Among the lines below, copy exactly those from the one with "Purpose of Sales" through the one with "Market Performance vs Targets Report", counting both ends.

▶ _Records for this task_
┄┄┄┄┄┄┄┄┄┄┄┄┄┄┄┄┄┄┄┄
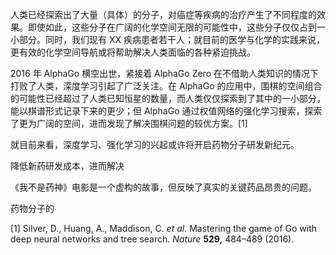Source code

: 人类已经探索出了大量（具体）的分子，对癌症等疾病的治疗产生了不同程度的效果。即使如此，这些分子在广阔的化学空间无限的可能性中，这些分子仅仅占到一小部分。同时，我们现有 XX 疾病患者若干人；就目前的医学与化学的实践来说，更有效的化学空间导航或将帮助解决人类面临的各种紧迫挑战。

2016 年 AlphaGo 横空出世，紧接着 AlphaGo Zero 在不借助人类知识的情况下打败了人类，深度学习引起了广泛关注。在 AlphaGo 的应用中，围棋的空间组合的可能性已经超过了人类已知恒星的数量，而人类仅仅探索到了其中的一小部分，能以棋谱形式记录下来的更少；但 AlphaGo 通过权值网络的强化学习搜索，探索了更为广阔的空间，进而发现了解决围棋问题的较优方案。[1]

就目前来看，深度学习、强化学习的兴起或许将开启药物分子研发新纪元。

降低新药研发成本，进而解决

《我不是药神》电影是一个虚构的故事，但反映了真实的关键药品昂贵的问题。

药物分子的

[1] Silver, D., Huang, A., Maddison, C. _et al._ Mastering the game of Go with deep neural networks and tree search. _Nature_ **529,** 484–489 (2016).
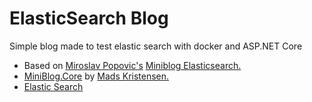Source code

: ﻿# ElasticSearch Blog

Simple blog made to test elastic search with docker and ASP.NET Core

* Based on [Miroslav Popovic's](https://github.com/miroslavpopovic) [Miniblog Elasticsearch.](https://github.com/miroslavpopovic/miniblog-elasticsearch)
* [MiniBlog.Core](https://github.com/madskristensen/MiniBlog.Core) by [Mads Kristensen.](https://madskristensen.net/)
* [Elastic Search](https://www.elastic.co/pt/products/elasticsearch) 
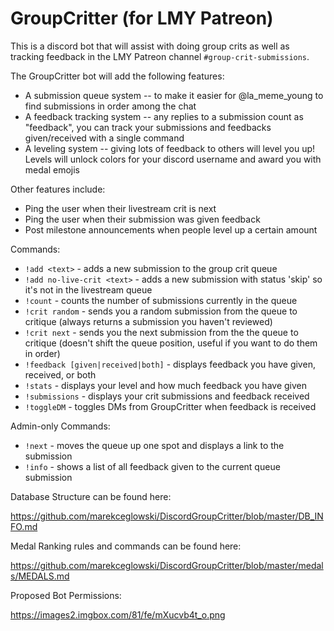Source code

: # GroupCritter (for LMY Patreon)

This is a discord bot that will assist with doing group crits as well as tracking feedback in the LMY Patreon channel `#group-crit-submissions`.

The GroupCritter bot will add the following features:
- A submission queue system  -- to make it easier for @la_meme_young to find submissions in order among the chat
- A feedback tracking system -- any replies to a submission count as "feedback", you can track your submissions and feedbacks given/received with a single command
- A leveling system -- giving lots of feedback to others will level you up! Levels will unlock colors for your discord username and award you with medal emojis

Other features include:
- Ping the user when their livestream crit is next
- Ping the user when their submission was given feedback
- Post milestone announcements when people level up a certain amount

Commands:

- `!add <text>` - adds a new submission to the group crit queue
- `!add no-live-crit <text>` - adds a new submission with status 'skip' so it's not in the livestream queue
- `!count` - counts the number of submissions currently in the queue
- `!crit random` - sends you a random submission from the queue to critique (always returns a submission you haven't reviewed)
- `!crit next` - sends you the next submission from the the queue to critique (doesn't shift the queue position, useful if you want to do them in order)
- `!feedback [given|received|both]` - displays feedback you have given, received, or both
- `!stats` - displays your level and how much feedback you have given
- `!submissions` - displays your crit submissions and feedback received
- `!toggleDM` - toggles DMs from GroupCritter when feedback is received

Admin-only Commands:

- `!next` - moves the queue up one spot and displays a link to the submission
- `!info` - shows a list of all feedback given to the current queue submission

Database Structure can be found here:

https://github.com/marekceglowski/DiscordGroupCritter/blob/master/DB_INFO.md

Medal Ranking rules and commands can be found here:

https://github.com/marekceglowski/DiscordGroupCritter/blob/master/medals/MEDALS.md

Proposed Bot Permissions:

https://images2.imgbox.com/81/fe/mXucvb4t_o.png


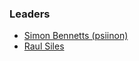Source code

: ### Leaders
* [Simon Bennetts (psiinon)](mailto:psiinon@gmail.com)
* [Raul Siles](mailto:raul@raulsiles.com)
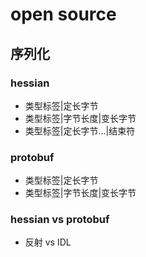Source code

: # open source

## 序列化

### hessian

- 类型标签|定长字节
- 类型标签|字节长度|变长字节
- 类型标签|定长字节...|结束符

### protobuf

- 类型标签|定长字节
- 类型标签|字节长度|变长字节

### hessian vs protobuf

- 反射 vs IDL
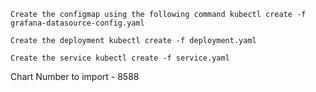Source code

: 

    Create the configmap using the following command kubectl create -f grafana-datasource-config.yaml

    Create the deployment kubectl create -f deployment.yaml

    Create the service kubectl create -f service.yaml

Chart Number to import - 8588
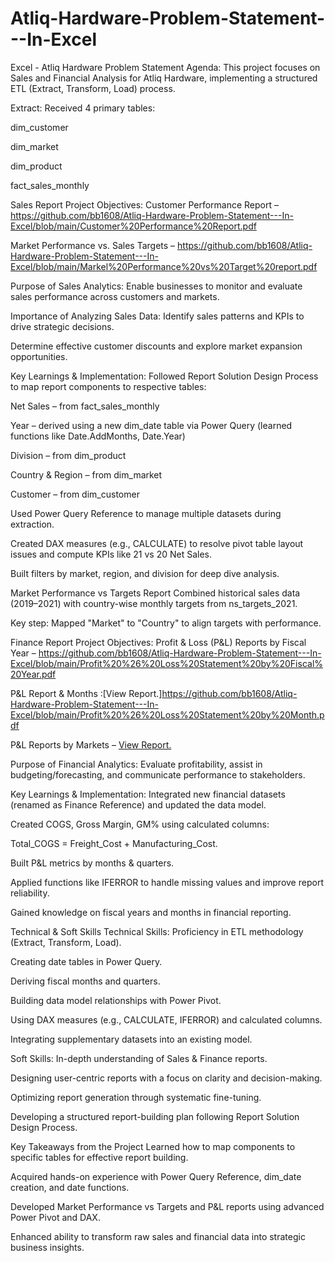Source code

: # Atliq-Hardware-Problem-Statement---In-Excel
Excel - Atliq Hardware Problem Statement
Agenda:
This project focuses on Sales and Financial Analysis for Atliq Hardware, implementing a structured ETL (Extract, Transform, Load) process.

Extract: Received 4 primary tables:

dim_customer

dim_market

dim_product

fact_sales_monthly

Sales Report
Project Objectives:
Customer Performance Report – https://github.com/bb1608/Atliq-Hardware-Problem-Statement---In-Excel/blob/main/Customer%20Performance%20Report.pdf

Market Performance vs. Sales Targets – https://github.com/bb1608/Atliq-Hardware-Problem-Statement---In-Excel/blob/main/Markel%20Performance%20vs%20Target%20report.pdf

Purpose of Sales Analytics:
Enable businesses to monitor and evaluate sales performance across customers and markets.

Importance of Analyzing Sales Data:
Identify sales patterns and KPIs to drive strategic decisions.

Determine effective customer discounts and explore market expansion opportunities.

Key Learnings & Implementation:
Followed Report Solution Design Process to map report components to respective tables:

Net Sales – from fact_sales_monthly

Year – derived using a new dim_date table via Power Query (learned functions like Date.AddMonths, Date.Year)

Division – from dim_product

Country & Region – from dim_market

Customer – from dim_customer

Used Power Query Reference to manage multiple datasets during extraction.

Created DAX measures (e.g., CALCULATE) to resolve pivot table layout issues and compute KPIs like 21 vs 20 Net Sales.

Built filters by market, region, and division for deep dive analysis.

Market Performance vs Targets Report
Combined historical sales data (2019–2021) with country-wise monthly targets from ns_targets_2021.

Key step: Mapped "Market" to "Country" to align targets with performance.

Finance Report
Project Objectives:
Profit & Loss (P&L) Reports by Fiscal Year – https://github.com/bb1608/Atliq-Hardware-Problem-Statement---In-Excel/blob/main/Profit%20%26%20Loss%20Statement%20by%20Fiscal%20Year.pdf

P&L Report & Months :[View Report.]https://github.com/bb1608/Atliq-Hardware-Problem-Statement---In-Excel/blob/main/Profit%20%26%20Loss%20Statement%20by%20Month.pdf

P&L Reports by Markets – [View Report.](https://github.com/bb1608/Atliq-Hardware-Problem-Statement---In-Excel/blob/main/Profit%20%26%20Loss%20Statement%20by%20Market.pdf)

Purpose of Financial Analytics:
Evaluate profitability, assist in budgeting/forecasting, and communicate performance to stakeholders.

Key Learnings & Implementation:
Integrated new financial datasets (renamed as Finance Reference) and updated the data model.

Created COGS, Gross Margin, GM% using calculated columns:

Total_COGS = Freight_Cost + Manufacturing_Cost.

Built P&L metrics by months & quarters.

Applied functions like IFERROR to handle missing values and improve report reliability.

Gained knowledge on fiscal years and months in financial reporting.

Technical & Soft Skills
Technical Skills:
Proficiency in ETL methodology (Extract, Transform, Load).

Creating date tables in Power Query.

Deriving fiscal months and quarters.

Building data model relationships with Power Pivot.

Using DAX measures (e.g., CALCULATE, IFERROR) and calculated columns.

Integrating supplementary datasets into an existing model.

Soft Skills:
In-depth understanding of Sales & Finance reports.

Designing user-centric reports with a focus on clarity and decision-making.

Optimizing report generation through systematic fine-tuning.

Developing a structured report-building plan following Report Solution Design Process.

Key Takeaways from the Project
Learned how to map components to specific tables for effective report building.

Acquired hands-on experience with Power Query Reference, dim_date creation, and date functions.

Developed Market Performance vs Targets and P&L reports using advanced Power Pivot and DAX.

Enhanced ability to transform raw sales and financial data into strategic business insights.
┄┄┄┄┄┄┄┄┄┄┄┄┄┄┄┄┄┄┄┄
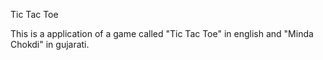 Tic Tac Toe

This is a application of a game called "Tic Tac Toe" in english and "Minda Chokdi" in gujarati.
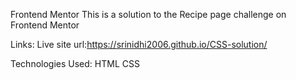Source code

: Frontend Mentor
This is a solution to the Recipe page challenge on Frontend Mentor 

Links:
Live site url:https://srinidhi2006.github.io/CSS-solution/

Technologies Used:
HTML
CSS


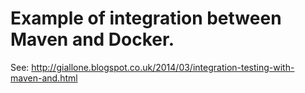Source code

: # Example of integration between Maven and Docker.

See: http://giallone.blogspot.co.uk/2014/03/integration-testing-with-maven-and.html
┄┄┄┄┄┄┄┄┄┄┄┄┄┄┄┄┄┄┄┄
▶ _Solved exercise_
Purpose of Sales Analytics:
Enable businesses to monitor and evaluate sales performance across customers and markets.

Importance of Analyzing Sales Data:
Identify sales patterns and KPIs to drive strategic decisions.

Determine effective customer discounts and explore market expansion opportunities.

Key Learnings & Implementation:
Followed Report Solution Design Process to map report components to respective tables:

Net Sales – from fact_sales_monthly

Year – derived using a new dim_date table via Power Query (learned functions like Date.AddMonths, Date.Year)

Division – from dim_product

Country & Region – from dim_market

Customer – from dim_customer

Used Power Query Reference to manage multiple datasets during extraction.

Created DAX measures (e.g., CALCULATE) to resolve pivot table layout issues and compute KPIs like 21 vs 20 Net Sales.

Built filters by market, region, and division for deep dive analysis.

Market Performance vs Targets Report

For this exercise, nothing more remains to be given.